Andrew Brouwer of the Canadian Association of Refugee Lawyers noted that it would be more appropriate to call these hearings at PRRAs interviews — they’re not hearings — even when they are enhanced. They bear none of the hallmarks of what makes up for a fair tribunal hearing. The claimants and counsel are not allowed to present the case as they see fit, but they are there to respond to issues by the PRRA officers. They may not call or cross-examine witnesses, and they have no opportunity to redirect. The way I translate that, to my non-legal mind, this is a one-way conversation.
The fourth question I will ask you to consider is this: Is the government investing in two parallel systems? I believe the government when they say they are dedicated to strengthening the IRB, and they have made the investments in funding for the next five years. This is a lot of money, but I hope this will restore the IRB, that has been cash-strapped for the last decade, and so enable it to deal with its caseloads and backlogs.
I also know that this will not happen in a nanosecond. It takes time for these changes to demonstrate impact. If this is going to be the case, why would we simply not second IRB judges to the PRRA hearings, thus creating efficiency and retaining the independence of the system.
Conversely, why would we not bring the entire PRRA process under the jurisdiction of the IRB? This way it would still stay independent, benefit from its knowledge and competency but speed up the process.
I was surprised to learn that in 2012, under then-Minister Kenney, legislation was tabled and approved to bring the PRRA into the IRB, but this legislation was never brought into force. There are other options that could be considered.
My question is whether this is the start to a slow deterioration and undermining of the independent adjudication system. This government, or future governments, may move more claimants away from the board and into the new enhanced IRCC apparatus from the mother ship, so to speak, to the garage.
The fifth question relates to uncertainties and the timing. Minister Blair has informed us at committee that the IRCC will hire 46 new officers. They will be trained and equipped with the competencies to make life-changing decisions. Again, this does not turn on a dime. The measure comes into force at Royal Assent.
In conclusion, advocates have raised the alarm about the potential impact on women, children and the LGBTQ+ community. The independence of the system could be at risk. A budget bill does not allow us sufficient time to examine these measures.

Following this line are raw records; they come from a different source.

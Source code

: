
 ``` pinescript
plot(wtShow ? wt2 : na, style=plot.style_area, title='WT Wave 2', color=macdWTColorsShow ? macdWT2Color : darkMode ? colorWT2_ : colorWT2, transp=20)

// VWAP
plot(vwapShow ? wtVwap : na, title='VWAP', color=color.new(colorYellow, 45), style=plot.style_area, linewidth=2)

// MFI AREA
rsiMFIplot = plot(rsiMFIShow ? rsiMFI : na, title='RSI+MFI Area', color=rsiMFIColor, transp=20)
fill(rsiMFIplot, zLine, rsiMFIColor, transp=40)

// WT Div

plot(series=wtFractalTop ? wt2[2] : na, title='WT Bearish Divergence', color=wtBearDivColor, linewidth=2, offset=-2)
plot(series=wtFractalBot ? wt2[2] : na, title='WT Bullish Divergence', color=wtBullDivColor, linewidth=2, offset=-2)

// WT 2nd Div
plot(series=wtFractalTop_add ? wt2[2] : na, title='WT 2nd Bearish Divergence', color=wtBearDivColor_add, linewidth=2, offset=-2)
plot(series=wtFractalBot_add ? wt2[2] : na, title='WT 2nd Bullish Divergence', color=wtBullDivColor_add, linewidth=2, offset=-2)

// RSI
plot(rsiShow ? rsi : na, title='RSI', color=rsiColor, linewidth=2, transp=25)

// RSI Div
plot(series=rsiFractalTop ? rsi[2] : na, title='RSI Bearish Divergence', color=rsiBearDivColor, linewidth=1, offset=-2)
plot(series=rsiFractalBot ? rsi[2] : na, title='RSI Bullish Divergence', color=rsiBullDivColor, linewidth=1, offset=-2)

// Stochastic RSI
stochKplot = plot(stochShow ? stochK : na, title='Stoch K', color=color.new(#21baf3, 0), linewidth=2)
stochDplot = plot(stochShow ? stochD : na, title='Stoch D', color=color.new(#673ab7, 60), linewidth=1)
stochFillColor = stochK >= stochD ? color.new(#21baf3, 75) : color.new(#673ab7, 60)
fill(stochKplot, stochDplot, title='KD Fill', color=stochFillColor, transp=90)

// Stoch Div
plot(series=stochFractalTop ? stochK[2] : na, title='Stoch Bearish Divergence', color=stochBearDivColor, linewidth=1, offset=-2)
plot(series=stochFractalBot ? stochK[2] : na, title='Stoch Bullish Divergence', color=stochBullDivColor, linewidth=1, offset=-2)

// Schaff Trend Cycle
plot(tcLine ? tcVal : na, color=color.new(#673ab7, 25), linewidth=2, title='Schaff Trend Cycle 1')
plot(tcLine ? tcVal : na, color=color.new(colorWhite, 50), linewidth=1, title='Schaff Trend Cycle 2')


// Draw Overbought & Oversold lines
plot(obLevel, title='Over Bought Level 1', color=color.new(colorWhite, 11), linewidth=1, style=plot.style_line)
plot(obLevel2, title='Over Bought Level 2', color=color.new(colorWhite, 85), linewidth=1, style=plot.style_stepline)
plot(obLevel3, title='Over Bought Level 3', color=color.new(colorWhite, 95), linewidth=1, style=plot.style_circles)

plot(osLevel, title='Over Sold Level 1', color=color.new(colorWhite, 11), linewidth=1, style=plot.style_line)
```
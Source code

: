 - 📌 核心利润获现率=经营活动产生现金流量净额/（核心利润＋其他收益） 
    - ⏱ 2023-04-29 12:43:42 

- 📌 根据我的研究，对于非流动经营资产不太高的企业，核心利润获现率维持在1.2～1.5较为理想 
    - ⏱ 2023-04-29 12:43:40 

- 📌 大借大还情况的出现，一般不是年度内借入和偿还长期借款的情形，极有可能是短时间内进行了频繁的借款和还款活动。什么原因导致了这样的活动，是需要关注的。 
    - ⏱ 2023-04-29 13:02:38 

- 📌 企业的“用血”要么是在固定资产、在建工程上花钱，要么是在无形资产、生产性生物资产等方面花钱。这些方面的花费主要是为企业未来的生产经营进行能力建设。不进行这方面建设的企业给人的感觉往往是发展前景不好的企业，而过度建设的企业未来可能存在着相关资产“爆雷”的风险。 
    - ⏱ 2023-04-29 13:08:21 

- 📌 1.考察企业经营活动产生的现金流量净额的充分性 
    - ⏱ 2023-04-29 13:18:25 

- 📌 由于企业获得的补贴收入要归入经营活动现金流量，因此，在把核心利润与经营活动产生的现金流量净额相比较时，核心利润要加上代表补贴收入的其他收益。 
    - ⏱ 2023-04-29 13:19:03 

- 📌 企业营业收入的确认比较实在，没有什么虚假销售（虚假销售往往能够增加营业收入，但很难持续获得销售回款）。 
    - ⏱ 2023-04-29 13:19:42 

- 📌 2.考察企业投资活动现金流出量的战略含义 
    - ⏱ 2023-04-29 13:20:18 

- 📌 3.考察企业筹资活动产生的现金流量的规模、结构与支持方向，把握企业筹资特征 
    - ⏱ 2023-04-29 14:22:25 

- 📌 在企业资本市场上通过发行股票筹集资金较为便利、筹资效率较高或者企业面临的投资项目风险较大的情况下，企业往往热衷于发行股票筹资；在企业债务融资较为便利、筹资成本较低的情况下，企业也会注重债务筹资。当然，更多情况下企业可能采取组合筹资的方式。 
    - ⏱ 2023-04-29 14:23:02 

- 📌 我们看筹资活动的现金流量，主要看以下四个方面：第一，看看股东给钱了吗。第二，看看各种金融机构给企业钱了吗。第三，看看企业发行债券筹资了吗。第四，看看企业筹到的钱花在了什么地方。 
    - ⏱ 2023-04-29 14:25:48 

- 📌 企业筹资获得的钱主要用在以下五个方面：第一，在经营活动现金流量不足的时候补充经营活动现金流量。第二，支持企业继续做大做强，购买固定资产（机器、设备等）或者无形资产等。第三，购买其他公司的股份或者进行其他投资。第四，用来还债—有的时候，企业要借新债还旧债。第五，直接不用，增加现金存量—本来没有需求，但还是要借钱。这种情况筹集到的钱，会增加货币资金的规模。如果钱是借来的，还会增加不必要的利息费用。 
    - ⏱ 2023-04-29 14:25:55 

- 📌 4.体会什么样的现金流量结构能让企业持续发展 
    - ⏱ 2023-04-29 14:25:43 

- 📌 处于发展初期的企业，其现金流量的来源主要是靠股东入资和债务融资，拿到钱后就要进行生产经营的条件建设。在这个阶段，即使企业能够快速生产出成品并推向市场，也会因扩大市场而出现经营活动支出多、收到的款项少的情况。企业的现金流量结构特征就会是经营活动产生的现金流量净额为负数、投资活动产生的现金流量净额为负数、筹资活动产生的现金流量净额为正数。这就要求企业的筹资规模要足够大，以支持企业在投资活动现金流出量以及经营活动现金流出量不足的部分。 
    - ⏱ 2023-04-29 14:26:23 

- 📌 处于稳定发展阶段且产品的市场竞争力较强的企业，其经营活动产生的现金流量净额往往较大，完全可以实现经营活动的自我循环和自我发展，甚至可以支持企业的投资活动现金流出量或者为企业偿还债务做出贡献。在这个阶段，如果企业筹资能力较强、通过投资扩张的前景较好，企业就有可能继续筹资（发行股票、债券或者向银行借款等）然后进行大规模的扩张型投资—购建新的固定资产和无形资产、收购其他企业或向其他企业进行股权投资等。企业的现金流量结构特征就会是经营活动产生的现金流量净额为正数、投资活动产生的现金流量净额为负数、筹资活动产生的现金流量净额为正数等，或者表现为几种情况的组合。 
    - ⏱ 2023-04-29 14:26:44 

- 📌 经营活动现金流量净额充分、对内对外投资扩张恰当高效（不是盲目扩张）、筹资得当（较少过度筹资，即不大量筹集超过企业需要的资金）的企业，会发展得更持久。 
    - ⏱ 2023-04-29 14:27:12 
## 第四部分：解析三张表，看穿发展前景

I’m left with this question: Will this measure make us stronger or weaker? That’s a loaded, value-based question. I ask myself which lens should I use to answer that question, and I reach back to one of my personal heroes, Mahatma Gandhi, who said, “A nation’s greatness is measured by how it treats its weakest members.” Those who are the weakest, those with no voice, and those with little personal agency.
I hope, with these questions in mind, along with others you may have, we can still provide a modicum of sober second thought as this particular measure is considered at third reading.
As for myself, I have very reluctantly accepted the fact that it is well nigh impossible to amend a budget bill. I have used other routes to create enhancements. In successive meetings with Minister Blair, has been extremely responsive to suggestions both from the Social Affairs Committee and my own suggestions. He has incrementally enhanced the PRRA process to more closely meet a higher bar. I will admit this measure is not perfect. I do not believe perfection is within our reach.
In addition, Minister Blair has said that the government is willing to provide the Social Affairs Committee with an update on the effectiveness of these new measures within two years.
Honourable senators, this is not the last time I hope you will hear about this, and certainly not the last time you will hear from me about this. Thank you very much.